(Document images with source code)

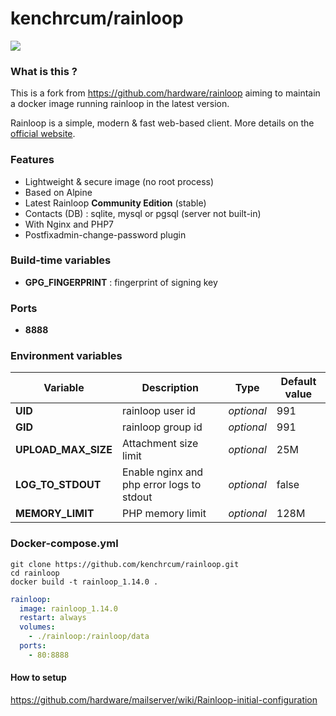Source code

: # kenchrcum/rainloop

![](https://i.goopics.net/nI.png)

### What is this ?

This is a fork from https://github.com/hardware/rainloop aiming to maintain a docker image running rainloop in the latest version.

Rainloop is a simple, modern & fast web-based client. More details on the [official website](http://www.rainloop.net/).

### Features

- Lightweight & secure image (no root process)
- Based on Alpine
- Latest Rainloop **Community Edition** (stable)
- Contacts (DB) : sqlite, mysql or pgsql (server not built-in)
- With Nginx and PHP7
- Postfixadmin-change-password plugin

### Build-time variables

- **GPG_FINGERPRINT** : fingerprint of signing key

### Ports

- **8888**

### Environment variables

| Variable | Description | Type | Default value |
| -------- | ----------- | ---- | ------------- |
| **UID** | rainloop user id | *optional* | 991
| **GID** | rainloop group id | *optional* | 991
| **UPLOAD_MAX_SIZE** | Attachment size limit | *optional* | 25M
| **LOG_TO_STDOUT** | Enable nginx and php error logs to stdout | *optional* | false
| **MEMORY_LIMIT** | PHP memory limit | *optional* | 128M

### Docker-compose.yml

```shell
git clone https://github.com/kenchrcum/rainloop.git
cd rainloop
docker build -t rainloop_1.14.0 .
```
```yml
rainloop:
  image: rainloop_1.14.0
  restart: always
  volumes:
    - ./rainloop:/rainloop/data
  ports:
    - 80:8888

```

#### How to setup

https://github.com/hardware/mailserver/wiki/Rainloop-initial-configuration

● HOW TO COMPLETE THIS TASK: Only a word-for-word repetition of the lines from the one containing "- Based on Alpine" to the final line of the data above counts as the answer.

● YOUR RESPONSE:
- Based on Alpine
- Latest Rainloop **Community Edition** (stable)
- Contacts (DB) : sqlite, mysql or pgsql (server not built-in)
- With Nginx and PHP7
- Postfixadmin-change-password plugin

### Build-time variables

- **GPG_FINGERPRINT** : fingerprint of signing key

### Ports

- **8888**

### Environment variables

| Variable | Description | Type | Default value |
| -------- | ----------- | ---- | ------------- |
| **UID** | rainloop user id | *optional* | 991
| **GID** | rainloop group id | *optional* | 991
| **UPLOAD_MAX_SIZE** | Attachment size limit | *optional* | 25M
| **LOG_TO_STDOUT** | Enable nginx and php error logs to stdout | *optional* | false
| **MEMORY_LIMIT** | PHP memory limit | *optional* | 128M

### Docker-compose.yml

```shell
git clone https://github.com/kenchrcum/rainloop.git
cd rainloop
docker build -t rainloop_1.14.0 .
```
```yml
rainloop:
  image: rainloop_1.14.0
  restart: always
  volumes:
    - ./rainloop:/rainloop/data
  ports:
    - 80:8888

```

#### How to setup

https://github.com/hardware/mailserver/wiki/Rainloop-initial-configuration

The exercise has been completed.